Rice acknowledges that this recommendation may be controversial, but the authors determined that changing human diets away from food animal products could help in mitigating greenhouse gases, according to the KSU release.
Here’s the logic behind that recommendation. “Methane emissions from livestock are a major contributor to agriculture’s footprint,” Rice says. “Approximately 40% of agriculture’s emissions are due to livestock and if we could reduce livestock that would reduce emissions.”
However, Rice says the report acknowledges that there are social and political barriers to all of these options. “Certainly the consumption of meat would be a social barrier. Traditionally, as countries increase their personal income, meat or protein consumption goes up,” Rice says in the release. But because livestock production is a contributor to greenhouse gasses, Rice says it had to be put on the table.
As you might expect, the beef industry’s statistics are a little different and take exception to the linear logic expressed by the report’s authors. According to the beef industry life-cycle assessment conducted by the National Cattlemen’s Beef Association (NCBA) and, important to this conversation, certified by NSF International, the beef industry in the U.S. has made and continues to make significant improvements in its energy use and greenhouse gas emissions.
According to the life-cycle assessment report, from 2005 to 2011, the beef industry in the U.S. reduced water use by 3%, reduced resource consumption and energy use by 2%, and reduced greenhouse gas emissions by 2%. “From 2005 to 2011, improvements in crop yields, machinery technology, irrigation techniques, fertilizer management, nutrition and animal performance have resulted in lowering the environmental footprint of the beef production process and improving on-farm sustainability,” according to an NCBA factsheet.
What’s more, beef industry sustainability expert Jude Capper says that, in 2007, cattlemen were significantly more environmentally sustainable than they were 30 years ago. Her analysis shows that today’s farmers and ranchers raise 13% more beef from 13% fewer cattle.
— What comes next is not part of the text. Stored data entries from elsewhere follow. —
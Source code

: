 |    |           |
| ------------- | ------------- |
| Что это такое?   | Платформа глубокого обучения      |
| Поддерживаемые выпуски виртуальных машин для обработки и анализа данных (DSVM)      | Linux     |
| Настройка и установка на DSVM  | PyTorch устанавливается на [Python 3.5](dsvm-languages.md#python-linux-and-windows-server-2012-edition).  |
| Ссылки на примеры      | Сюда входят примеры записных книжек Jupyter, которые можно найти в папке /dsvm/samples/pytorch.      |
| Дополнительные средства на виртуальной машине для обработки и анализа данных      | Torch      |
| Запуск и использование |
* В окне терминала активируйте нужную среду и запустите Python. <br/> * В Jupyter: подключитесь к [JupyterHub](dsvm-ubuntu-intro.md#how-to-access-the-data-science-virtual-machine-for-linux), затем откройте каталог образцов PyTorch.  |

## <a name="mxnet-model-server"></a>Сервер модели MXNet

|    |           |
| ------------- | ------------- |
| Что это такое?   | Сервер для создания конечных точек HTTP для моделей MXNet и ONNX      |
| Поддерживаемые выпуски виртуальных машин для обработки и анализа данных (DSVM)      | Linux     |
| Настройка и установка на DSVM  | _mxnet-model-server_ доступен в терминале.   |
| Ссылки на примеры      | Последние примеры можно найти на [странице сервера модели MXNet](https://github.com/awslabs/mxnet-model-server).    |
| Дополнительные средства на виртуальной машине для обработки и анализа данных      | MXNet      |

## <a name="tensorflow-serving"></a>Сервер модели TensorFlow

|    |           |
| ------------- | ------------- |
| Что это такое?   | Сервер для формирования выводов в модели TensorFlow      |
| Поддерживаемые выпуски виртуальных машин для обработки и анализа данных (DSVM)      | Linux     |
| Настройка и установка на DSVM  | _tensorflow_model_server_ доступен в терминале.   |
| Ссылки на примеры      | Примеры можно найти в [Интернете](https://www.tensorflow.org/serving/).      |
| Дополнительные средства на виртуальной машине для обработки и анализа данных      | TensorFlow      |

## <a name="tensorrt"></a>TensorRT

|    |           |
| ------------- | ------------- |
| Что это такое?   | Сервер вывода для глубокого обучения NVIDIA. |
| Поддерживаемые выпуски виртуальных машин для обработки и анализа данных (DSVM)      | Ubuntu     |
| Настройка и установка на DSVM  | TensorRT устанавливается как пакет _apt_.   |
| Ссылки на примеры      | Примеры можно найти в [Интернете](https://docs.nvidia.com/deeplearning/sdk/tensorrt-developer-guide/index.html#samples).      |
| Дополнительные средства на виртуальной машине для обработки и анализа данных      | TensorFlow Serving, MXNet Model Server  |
When compared with beef production in 1977, each pound of beef produced today produces 18% fewer carbon emissions; takes 30% less land and requires 14% less water. In short, between 1977 and 2007, U.S. beef producers reduced their overall carbon footprint by 16%.
It’s important to recognize that the 40% figure quoted by Rice is a global estimate and the NCBA statistics are U.S. estimates, so making any direct comparison is difficult. And it’s not my goal to engage in “statistics ping-pong,” nor is it my goal to cast aspersions at Rice or the other authors of the agriculture chapter in the IPCC report.
But the statistics from NCBA and Capper do emphatically point out that, in the U.S. at least, farmers and ranchers are achieving the goal of increasing crop yields and livestock feeding efficiency. That, to me, makes the recommendation to move human diets away from food animal products shortsighted at best and socially and culturally dangerous at worst.
This is not the first time the UN has taken aim at livestock producers, and I’m certain it won’t be the last. But, if the UN really wants to make progress in mitigating climate change, perhaps it might be better served to aggressively pursue exporting the U.S. agriculture production system to the rest of the world, instead of aggressively trying to destroy it.